Opinion piece in the Dominion Post by Godfrey Bridger, a business consultant, Foundation for Research, Science and Technology reviewer and a former Crown Research Institute science manager.
An excerpt: (read in full here)
“Businesspeople are unlikely to become scientists, but scientists can become businesspeople.
“Therefore business managers should mentor scientists to take greater control and motivate them to learn to make business judgments over their own work.
“Another problem is that the fundamental plank of the Upton science reforms was to use competition to improve RS&T performance. The reforms have caused several problems, including the following three:
“* First, a funding system which peer reviews our most intelligent, creative, motivated and over peer-reviewed people and then “fails” more than 75 per cent of their proposals because of insufficient research funds is bad for morale, and makes science an unattractive profession.

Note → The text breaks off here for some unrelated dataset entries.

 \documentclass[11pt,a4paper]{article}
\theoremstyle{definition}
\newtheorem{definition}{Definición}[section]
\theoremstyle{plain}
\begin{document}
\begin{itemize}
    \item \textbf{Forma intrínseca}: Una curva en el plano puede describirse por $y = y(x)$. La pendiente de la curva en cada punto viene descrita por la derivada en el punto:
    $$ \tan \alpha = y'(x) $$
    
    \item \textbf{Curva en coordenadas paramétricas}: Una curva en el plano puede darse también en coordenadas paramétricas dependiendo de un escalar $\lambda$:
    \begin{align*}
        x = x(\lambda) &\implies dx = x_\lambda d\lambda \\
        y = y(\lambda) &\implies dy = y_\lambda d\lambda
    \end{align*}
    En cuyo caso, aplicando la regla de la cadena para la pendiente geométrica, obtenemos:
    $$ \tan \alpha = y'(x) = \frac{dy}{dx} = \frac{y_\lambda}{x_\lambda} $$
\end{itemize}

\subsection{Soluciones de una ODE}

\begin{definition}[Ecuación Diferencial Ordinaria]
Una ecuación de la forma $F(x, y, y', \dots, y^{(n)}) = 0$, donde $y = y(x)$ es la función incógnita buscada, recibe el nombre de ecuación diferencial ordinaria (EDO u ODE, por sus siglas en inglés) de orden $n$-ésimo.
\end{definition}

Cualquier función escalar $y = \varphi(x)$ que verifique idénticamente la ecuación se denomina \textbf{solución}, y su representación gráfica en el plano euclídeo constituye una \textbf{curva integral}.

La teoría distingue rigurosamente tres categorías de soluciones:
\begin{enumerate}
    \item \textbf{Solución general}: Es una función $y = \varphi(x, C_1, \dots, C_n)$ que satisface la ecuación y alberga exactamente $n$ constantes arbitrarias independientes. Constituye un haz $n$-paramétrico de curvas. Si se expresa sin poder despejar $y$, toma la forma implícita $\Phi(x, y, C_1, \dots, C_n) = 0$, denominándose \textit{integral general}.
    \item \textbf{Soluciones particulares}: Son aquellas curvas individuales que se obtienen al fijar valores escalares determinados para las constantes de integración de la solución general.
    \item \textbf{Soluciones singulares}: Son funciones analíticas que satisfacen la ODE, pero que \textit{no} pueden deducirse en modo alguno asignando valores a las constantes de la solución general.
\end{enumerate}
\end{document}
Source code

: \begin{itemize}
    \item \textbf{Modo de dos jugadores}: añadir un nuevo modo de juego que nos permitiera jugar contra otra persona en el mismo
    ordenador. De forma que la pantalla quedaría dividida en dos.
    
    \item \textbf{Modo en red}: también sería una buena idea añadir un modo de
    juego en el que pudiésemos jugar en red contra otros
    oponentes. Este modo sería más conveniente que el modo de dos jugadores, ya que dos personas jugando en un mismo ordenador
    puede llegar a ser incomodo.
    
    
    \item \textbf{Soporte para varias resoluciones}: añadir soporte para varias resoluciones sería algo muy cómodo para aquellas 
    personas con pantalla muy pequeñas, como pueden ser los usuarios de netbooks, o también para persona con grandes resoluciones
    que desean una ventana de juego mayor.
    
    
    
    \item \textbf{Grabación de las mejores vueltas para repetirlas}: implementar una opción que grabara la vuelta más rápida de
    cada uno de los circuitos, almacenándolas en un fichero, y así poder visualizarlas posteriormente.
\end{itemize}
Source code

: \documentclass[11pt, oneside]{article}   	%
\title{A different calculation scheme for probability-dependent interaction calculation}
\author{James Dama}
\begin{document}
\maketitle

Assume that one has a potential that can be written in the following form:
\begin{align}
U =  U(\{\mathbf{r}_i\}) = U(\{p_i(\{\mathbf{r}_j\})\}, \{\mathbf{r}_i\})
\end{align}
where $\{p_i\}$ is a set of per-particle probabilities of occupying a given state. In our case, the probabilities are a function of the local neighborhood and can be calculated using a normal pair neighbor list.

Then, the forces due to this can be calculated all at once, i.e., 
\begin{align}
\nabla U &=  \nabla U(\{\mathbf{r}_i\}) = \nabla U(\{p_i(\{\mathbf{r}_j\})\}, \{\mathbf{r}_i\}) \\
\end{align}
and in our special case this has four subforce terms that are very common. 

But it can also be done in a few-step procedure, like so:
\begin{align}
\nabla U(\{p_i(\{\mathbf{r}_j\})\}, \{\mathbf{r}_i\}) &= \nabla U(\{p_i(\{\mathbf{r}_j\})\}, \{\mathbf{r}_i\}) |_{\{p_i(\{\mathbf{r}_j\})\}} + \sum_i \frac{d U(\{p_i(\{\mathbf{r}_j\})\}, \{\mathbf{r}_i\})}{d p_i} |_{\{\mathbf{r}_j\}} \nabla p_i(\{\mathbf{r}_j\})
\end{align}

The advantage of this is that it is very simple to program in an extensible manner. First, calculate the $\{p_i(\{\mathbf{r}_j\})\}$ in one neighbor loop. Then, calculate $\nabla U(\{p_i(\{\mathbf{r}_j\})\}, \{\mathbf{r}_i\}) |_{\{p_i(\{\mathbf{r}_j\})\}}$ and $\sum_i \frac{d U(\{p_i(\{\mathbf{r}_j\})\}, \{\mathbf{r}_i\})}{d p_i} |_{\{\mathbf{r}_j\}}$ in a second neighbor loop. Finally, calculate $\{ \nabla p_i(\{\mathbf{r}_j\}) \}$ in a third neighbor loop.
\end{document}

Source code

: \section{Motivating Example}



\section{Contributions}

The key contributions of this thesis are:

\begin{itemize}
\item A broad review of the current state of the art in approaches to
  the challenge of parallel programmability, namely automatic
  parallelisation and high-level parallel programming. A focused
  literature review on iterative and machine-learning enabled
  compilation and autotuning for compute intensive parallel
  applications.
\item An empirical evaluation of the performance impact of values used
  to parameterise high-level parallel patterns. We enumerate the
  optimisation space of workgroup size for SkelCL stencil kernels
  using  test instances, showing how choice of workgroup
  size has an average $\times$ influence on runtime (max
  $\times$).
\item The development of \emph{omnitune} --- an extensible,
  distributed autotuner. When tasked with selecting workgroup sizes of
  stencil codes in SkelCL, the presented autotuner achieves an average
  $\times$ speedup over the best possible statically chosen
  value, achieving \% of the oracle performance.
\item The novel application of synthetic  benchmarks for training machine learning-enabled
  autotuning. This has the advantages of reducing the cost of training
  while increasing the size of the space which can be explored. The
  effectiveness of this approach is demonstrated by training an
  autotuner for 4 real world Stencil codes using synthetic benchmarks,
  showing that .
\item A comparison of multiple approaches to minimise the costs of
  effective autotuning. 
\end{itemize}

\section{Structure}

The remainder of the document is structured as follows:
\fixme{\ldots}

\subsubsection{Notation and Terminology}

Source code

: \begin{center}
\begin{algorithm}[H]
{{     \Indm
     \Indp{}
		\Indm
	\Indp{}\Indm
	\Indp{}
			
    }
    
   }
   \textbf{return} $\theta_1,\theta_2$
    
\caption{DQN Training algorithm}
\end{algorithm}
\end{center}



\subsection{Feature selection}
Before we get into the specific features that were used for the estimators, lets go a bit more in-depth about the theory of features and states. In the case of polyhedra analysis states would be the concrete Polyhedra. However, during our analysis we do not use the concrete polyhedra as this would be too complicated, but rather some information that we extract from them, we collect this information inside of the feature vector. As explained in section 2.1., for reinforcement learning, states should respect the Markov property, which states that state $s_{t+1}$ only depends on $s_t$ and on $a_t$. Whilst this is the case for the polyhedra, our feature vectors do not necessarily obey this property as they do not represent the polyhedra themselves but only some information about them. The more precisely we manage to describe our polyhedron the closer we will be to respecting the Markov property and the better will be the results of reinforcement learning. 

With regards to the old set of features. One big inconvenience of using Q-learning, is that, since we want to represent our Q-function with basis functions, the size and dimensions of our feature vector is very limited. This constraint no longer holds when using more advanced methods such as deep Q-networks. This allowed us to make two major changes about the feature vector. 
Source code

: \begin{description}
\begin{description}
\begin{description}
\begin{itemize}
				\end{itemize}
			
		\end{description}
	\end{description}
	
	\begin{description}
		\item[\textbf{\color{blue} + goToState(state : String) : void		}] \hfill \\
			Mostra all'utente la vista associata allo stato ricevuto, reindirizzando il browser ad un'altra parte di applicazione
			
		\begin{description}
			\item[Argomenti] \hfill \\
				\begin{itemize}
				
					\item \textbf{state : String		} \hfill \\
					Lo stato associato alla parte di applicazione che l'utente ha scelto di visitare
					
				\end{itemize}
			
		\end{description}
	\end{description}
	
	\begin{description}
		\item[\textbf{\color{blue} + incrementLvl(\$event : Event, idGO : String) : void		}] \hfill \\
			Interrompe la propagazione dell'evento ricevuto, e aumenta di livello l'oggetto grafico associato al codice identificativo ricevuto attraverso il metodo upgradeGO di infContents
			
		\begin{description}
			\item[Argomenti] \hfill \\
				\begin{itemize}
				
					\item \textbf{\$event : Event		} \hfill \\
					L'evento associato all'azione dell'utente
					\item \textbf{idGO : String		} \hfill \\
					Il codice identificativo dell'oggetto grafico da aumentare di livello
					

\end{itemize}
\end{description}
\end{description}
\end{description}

“* Second, competition discourages collaboration and sharing, a vital requirement for R &D, and even more vital in a tiny country like New Zealand.
“* And third, the overheads of servicing a competitive $476 million funding system are too high. The relatively modest $17 million cost of the Foundation for Research, Science and Technology is the “tip of the iceberg”. Other overheads include the time spent by our best scientists writing proposals doomed to fail, and the continuing cost of lack of collaboration.”